En principe aucun fidèle baptisé ne peut porter atteinte au caractère absolument unique de la personne même de Jésus-Christ, vrai Dieu et vrai Homme, et encore moins à l’unicité exclusive du salut qu’Il a opéré par sa mort sur la croix en faveur de tout homme passé, présent et à venir.
Du point de vue de la foi chrétienne, la réponse à l’exégèse de Michel Aoun est donnée par le Christ lui-même : « Je suis la voie, la vérité et la vie ; nul ne vient au Père que par moi » (Jn. 14 :6) Quand le Sanhédrin juif ordonna à Saint Pierre de renoncer à évoquer Jésus-Christ, ce dernier répondit : « Il n’y a de salut en aucun autre; car il n’y a sous le ciel aucun autre nom qui ait été donné parmi les hommes, par lequel nous devions être sauvés » ( Actes 4 :12 ). Saint Paul reprend en écho : « Car il y a un seul Dieu, et aussi un seul médiateur entre Dieu et les hommes, Jésus Christ homme qui s’est donné lui-même en rançon pour tous » (1Ti. 2 :5).
Le contenu du dépôt de la foi touche à la conscience de tout un chacun et ne peut faire l’objet de compromissions en vue de plaire à tel ou tel maître.

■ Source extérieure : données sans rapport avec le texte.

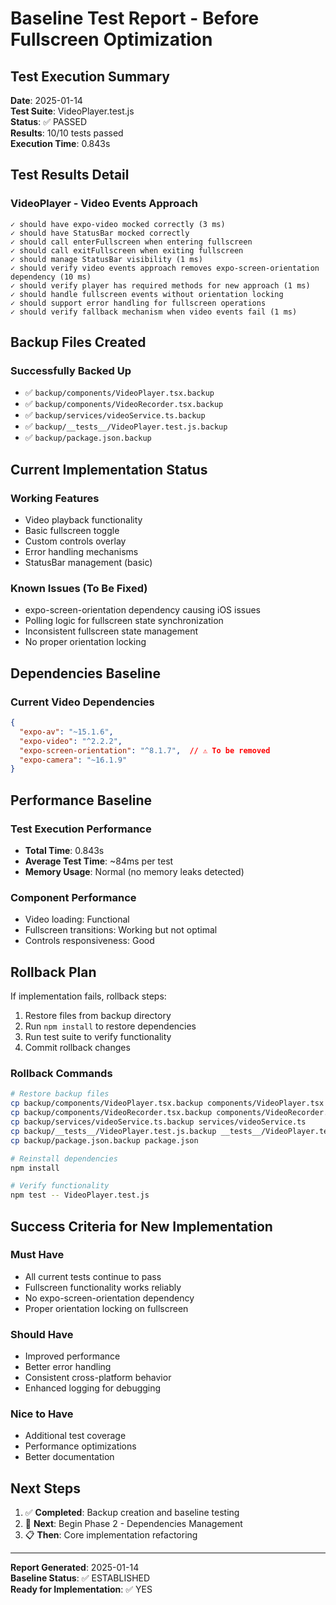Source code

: # Baseline Test Report - Before Fullscreen Optimization

## Test Execution Summary

**Date**: 2025-01-14  
**Test Suite**: VideoPlayer.test.js  
**Status**: ✅ PASSED  
**Results**: 10/10 tests passed  
**Execution Time**: 0.843s  

## Test Results Detail

### VideoPlayer - Video Events Approach
```
✓ should have expo-video mocked correctly (3 ms)
✓ should have StatusBar mocked correctly
✓ should call enterFullscreen when entering fullscreen
✓ should call exitFullscreen when exiting fullscreen
✓ should manage StatusBar visibility (1 ms)
✓ should verify video events approach removes expo-screen-orientation dependency (10 ms)
✓ should verify player has required methods for new approach (1 ms)
✓ should handle fullscreen events without orientation locking
✓ should support error handling for fullscreen operations
✓ should verify fallback mechanism when video events fail (1 ms)
```

## Backup Files Created

### Successfully Backed Up
- ✅ `backup/components/VideoPlayer.tsx.backup`
- ✅ `backup/components/VideoRecorder.tsx.backup`
- ✅ `backup/services/videoService.ts.backup`
- ✅ `backup/__tests__/VideoPlayer.test.js.backup`
- ✅ `backup/package.json.backup`

## Current Implementation Status

### Working Features
- Video playback functionality
- Basic fullscreen toggle
- Custom controls overlay
- Error handling mechanisms
- StatusBar management (basic)

### Known Issues (To Be Fixed)
- expo-screen-orientation dependency causing iOS issues
- Polling logic for fullscreen state synchronization
- Inconsistent fullscreen state management
- No proper orientation locking

## Dependencies Baseline

### Current Video Dependencies
```json
{
  "expo-av": "~15.1.6",
  "expo-video": "^2.2.2",
  "expo-screen-orientation": "^8.1.7",  // ⚠️ To be removed
  "expo-camera": "~16.1.9"
}
```

## Performance Baseline

### Test Execution Performance
- **Total Time**: 0.843s
- **Average Test Time**: ~84ms per test
- **Memory Usage**: Normal (no memory leaks detected)

### Component Performance
- Video loading: Functional
- Fullscreen transitions: Working but not optimal
- Controls responsiveness: Good

## Rollback Plan

If implementation fails, rollback steps:
1. Restore files from backup directory
2. Run `npm install` to restore dependencies
3. Run test suite to verify functionality
4. Commit rollback changes

### Rollback Commands
```bash
# Restore backup files
cp backup/components/VideoPlayer.tsx.backup components/VideoPlayer.tsx
cp backup/components/VideoRecorder.tsx.backup components/VideoRecorder.tsx
cp backup/services/videoService.ts.backup services/videoService.ts
cp backup/__tests__/VideoPlayer.test.js.backup __tests__/VideoPlayer.test.js
cp backup/package.json.backup package.json

# Reinstall dependencies
npm install

# Verify functionality
npm test -- VideoPlayer.test.js
```

## Success Criteria for New Implementation

### Must Have
- All current tests continue to pass
- Fullscreen functionality works reliably
- No expo-screen-orientation dependency
- Proper orientation locking on fullscreen

### Should Have
- Improved performance
- Better error handling
- Consistent cross-platform behavior
- Enhanced logging for debugging

### Nice to Have
- Additional test coverage
- Performance optimizations
- Better documentation

## Next Steps

1. ✅ **Completed**: Backup creation and baseline testing
2. 🔄 **Next**: Begin Phase 2 - Dependencies Management
3. 📋 **Then**: Core implementation refactoring

---

**Report Generated**: 2025-01-14  
**Baseline Status**: ✅ ESTABLISHED  
**Ready for Implementation**: ✅ YES
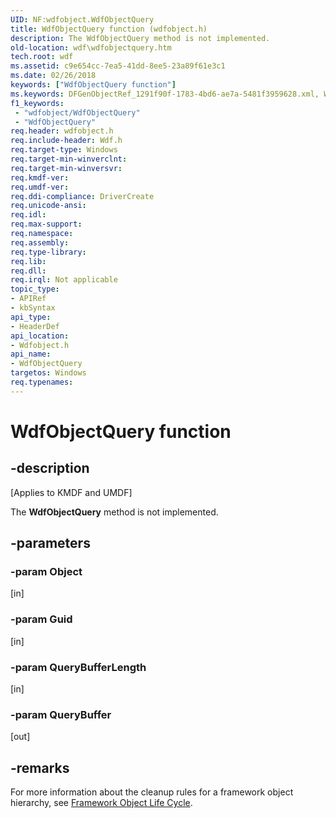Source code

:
 ```yaml
---
UID: NF:wdfobject.WdfObjectQuery
title: WdfObjectQuery function (wdfobject.h)
description: The WdfObjectQuery method is not implemented.
old-location: wdf\wdfobjectquery.htm
tech.root: wdf
ms.assetid: c9e654cc-7ea5-41dd-8ee5-23a89f61e3c1
ms.date: 02/26/2018
keywords: ["WdfObjectQuery function"]
ms.keywords: DFGenObjectRef_1291f90f-1783-4bd6-ae7a-5481f3959628.xml, WdfObjectQuery, WdfObjectQuery method, kmdf.wdfobjectquery, wdf.wdfobjectquery, wdfobject/WdfObjectQuery
f1_keywords:
 - "wdfobject/WdfObjectQuery"
 - "WdfObjectQuery"
req.header: wdfobject.h
req.include-header: Wdf.h
req.target-type: Windows
req.target-min-winverclnt: 
req.target-min-winversvr: 
req.kmdf-ver: 
req.umdf-ver: 
req.ddi-compliance: DriverCreate
req.unicode-ansi: 
req.idl: 
req.max-support: 
req.namespace: 
req.assembly: 
req.type-library: 
req.lib: 
req.dll: 
req.irql: Not applicable
topic_type:
- APIRef
- kbSyntax
api_type:
- HeaderDef
api_location:
- Wdfobject.h
api_name:
- WdfObjectQuery
targetos: Windows
req.typenames: 
---
```


# WdfObjectQuery function


## -description


<p class="CCE_Message">[Applies to KMDF and UMDF]</p>

The <b>WdfObjectQuery</b> method is not implemented.


## -parameters




### -param Object 
[in]

### -param Guid 
[in]

### -param QueryBufferLength 
[in]

### -param QueryBuffer 
[out]
## -remarks

For more information about the cleanup rules for a framework object hierarchy, see [Framework Object Life Cycle](https://docs.microsoft.com/windows-hardware/drivers/wdf/framework-object-life-cycle).
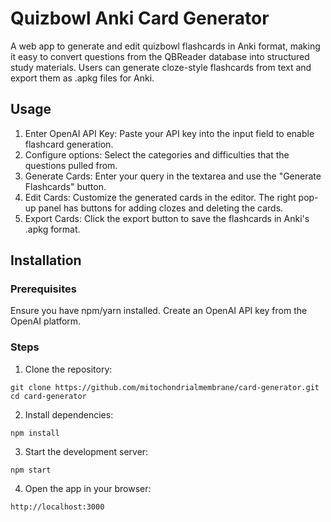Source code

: # Quizbowl Anki Card Generator

A web app to generate and edit quizbowl flashcards in Anki format, making it easy to convert questions from the QBReader database into structured study materials. Users can generate cloze-style flashcards from text and export them as .apkg files for Anki.

## Usage
1. Enter OpenAI API Key: Paste your API key into the input field to enable flashcard generation.
2. Configure options: Select the categories and difficulties that the questions pulled from.
3. Generate Cards: Enter your query in the textarea and use the "Generate Flashcards" button.
4. Edit Cards: Customize the generated cards in the editor. The right pop-up panel has buttons for adding clozes and deleting the cards.
5. Export Cards: Click the export button to save the flashcards in Anki's .apkg format.

## Installation
### Prerequisites
Ensure you have npm/yarn installed.
Create an OpenAI API key from the OpenAI platform.

### Steps
1. Clone the repository:
```
git clone https://github.com/mitochondrialmembrane/card-generator.git
cd card-generator
```
2. Install dependencies:
```
npm install
```
3. Start the development server:
```
npm start
```
4. Open the app in your browser:
```
http://localhost:3000
```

C’est Saint-Paul qui l’affirme : « Si je voulais plaire aux hommes, je ne serais plus le serviteur de Jésus-Christ (Gal. 1 :10). Quant aux relations intercommunautaires libanaises, elles constituent un enjeu politique et ne sont pas des projets d’un syncrétisme religieux qui, du point de vue canonique chrétien, pourraient valoir à leurs auteurs l’excommunication majeure.
Certains, par mansuétude, pourraient comprendre l’essai théologique du Général Aoun en disant que la théologie militaire est à la théologie ce que la musique militaire est à la musique : une fanfare.